## [WHAT YOU SHOULD DO]
Where the word "exittaiwan" occurs in a line of the data, return the whole line.

## [DATA RECORDS]
•••

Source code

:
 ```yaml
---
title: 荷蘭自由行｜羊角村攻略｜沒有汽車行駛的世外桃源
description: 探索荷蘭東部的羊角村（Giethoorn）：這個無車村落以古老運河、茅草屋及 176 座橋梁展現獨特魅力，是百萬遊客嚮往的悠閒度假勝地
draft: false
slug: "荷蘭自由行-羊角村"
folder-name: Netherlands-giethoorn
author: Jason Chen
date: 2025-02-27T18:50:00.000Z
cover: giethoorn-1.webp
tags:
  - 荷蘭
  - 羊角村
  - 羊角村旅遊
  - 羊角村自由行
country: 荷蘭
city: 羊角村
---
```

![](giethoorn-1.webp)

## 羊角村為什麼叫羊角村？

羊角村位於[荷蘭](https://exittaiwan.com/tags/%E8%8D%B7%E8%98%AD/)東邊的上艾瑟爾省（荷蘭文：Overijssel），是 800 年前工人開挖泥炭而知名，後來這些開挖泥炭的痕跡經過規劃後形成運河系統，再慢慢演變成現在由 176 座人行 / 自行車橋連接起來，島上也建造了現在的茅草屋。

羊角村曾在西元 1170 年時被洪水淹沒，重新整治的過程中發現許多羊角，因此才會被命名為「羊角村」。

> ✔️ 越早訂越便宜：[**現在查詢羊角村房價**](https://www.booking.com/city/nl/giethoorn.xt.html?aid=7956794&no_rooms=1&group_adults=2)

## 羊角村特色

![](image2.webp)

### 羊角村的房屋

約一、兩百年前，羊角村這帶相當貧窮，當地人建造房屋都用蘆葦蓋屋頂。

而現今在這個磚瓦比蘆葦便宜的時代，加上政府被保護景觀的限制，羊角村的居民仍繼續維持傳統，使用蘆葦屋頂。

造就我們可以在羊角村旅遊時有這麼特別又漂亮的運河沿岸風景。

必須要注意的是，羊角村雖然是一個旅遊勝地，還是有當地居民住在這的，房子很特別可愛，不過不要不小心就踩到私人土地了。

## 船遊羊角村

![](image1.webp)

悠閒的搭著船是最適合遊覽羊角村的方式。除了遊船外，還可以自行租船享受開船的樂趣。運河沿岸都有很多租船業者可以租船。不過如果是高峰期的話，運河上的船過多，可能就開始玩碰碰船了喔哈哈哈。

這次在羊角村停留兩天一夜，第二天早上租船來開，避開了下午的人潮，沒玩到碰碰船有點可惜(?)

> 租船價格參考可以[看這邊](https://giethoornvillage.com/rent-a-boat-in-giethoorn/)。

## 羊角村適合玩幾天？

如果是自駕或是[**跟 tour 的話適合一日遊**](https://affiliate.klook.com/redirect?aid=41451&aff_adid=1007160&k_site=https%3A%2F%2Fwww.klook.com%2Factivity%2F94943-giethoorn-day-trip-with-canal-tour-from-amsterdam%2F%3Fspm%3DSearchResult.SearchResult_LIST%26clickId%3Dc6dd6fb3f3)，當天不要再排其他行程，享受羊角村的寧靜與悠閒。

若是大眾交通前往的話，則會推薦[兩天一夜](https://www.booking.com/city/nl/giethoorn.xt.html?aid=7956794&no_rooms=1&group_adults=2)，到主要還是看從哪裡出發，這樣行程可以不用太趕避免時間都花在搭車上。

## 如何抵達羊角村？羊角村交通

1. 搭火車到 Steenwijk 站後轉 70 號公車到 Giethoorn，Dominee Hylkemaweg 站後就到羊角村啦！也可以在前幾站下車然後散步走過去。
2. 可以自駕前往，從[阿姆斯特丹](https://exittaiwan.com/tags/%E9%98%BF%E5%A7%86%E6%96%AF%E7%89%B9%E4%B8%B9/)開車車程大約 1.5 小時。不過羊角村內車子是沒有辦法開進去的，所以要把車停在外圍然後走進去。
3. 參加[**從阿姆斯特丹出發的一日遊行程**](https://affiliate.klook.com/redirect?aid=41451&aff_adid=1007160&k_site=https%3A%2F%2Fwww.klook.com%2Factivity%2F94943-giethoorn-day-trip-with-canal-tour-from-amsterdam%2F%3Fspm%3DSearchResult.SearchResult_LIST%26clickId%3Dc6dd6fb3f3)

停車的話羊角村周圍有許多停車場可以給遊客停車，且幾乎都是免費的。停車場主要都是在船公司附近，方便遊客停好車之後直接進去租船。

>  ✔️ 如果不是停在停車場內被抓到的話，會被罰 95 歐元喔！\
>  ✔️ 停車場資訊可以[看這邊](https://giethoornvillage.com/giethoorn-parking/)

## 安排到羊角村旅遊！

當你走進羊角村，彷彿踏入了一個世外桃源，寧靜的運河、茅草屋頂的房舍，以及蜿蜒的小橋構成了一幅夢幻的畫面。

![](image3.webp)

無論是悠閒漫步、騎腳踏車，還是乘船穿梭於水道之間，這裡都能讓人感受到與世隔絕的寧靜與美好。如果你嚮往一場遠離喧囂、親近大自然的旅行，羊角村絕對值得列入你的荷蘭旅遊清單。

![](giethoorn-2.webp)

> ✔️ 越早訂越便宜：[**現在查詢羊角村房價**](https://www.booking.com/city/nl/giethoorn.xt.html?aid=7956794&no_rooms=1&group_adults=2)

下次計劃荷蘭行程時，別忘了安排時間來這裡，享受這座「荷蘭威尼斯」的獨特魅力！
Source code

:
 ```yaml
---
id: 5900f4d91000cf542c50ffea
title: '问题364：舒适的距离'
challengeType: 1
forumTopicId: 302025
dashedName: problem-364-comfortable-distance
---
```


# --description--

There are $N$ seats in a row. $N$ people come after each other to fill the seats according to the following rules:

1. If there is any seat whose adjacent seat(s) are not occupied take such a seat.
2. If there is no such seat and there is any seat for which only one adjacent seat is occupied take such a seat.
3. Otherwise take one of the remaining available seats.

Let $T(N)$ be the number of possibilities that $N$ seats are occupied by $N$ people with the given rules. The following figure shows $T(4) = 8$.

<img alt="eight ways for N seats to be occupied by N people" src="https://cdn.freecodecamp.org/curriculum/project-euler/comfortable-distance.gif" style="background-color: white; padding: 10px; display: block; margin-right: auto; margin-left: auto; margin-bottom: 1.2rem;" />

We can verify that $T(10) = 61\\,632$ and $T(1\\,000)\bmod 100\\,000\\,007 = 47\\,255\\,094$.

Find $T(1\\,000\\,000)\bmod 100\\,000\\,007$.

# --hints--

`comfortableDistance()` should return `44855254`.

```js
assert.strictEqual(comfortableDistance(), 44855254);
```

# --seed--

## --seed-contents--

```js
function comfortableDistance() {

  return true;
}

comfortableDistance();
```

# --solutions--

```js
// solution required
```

•••

## [TASK ANSWER]
羊角村位於[荷蘭](https://exittaiwan.com/tags/%E8%8D%B7%E8%98%AD/)東邊的上艾瑟爾省（荷蘭文：Overijssel），是 800 年前工人開挖泥炭而知名，後來這些開挖泥炭的痕跡經過規劃後形成運河系統，再慢慢演變成現在由 176 座人行 / 自行車橋連接起來，島上也建造了現在的茅草屋。
2. 可以自駕前往，從[阿姆斯特丹](https://exittaiwan.com/tags/%E9%98%BF%E5%A7%86%E6%96%AF%E7%89%B9%E4%B8%B9/)開車車程大約 1.5 小時。不過羊角村內車子是沒有辦法開進去的，所以要把車停在外圍然後走進去。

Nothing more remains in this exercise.